What is required:
Copy the listing out exactly as shown.

Dataset entries:

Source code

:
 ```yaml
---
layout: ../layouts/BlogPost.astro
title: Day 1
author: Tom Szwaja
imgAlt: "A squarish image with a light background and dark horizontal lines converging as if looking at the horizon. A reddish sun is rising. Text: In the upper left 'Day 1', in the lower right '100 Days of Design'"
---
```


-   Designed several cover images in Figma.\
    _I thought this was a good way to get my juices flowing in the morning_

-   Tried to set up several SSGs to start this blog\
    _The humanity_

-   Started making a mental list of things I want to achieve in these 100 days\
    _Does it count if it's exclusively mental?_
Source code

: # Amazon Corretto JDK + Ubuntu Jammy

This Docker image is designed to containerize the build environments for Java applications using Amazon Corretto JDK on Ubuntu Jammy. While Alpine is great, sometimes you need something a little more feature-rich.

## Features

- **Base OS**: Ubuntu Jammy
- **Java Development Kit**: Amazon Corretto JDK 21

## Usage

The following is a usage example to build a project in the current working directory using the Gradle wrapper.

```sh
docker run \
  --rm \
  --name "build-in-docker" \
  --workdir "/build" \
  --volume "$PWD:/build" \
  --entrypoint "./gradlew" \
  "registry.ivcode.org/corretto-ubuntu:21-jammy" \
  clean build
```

Expected output:
Source code

:
 ```yaml
---
layout: ../layouts/BlogPost.astro
title: Day 1
author: Tom Szwaja
imgAlt: "A squarish image with a light background and dark horizontal lines converging as if looking at the horizon. A reddish sun is rising. Text: In the upper left 'Day 1', in the lower right '100 Days of Design'"
---
```


-   Designed several cover images in Figma.\
    _I thought this was a good way to get my juices flowing in the morning_

-   Tried to set up several SSGs to start this blog\
    _The humanity_

-   Started making a mental list of things I want to achieve in these 100 days\
    _Does it count if it's exclusively mental?_
Source code

: # Amazon Corretto JDK + Ubuntu Jammy

This Docker image is designed to containerize the build environments for Java applications using Amazon Corretto JDK on Ubuntu Jammy. While Alpine is great, sometimes you need something a little more feature-rich.

## Features

- **Base OS**: Ubuntu Jammy
- **Java Development Kit**: Amazon Corretto JDK 21

## Usage

The following is a usage example to build a project in the current working directory using the Gradle wrapper.

```sh
docker run \
  --rm \
  --name "build-in-docker" \
  --workdir "/build" \
  --volume "$PWD:/build" \
  --entrypoint "./gradlew" \
  "registry.ivcode.org/corretto-ubuntu:21-jammy" \
  clean build
```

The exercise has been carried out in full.